## Task description
The answer should be each line of the records that contains the word "Alban"; please copy them all.

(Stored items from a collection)
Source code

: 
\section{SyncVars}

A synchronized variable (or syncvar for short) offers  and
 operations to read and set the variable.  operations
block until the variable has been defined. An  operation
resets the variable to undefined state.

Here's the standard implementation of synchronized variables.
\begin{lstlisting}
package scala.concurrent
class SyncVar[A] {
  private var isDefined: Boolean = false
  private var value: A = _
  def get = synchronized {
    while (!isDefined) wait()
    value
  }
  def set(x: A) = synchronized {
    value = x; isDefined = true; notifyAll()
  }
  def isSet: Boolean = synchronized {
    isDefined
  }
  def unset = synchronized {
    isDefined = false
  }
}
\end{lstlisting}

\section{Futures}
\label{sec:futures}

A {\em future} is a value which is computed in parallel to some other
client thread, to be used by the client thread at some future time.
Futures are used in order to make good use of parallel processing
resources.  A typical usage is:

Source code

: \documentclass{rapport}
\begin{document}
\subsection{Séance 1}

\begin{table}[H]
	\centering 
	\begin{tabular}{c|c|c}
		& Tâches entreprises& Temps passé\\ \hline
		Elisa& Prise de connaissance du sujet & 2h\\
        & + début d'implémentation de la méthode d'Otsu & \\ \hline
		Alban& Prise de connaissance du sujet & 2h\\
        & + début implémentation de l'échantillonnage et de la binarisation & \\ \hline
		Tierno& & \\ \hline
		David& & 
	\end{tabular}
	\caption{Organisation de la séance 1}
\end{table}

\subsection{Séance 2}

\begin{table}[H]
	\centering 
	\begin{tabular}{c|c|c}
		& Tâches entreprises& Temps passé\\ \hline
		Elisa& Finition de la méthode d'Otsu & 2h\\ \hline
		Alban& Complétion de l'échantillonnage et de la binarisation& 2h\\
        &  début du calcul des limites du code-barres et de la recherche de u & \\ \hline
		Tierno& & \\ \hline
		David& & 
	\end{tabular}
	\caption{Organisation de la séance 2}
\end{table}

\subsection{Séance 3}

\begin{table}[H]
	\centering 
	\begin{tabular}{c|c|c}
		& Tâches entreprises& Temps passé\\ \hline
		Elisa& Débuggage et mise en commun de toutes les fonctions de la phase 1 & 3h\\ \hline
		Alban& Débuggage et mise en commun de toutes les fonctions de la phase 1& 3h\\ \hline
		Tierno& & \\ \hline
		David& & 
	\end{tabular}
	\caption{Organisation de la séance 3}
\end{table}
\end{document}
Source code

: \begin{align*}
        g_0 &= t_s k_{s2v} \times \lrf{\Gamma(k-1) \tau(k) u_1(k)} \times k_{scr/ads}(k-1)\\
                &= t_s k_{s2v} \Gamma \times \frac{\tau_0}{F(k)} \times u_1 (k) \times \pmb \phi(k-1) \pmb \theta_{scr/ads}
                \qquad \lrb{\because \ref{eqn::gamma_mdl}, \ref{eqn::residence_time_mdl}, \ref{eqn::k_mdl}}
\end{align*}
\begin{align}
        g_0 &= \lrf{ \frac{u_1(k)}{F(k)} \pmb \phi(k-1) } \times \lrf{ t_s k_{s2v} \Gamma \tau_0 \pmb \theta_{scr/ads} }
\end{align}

## Answer section
		Alban& Prise de connaissance du sujet & 2h\\
		Alban& Complétion de l'échantillonnage et de la binarisation& 2h\\
		Alban& Débuggage et mise en commun de toutes les fonctions de la phase 1& 3h\\ \hline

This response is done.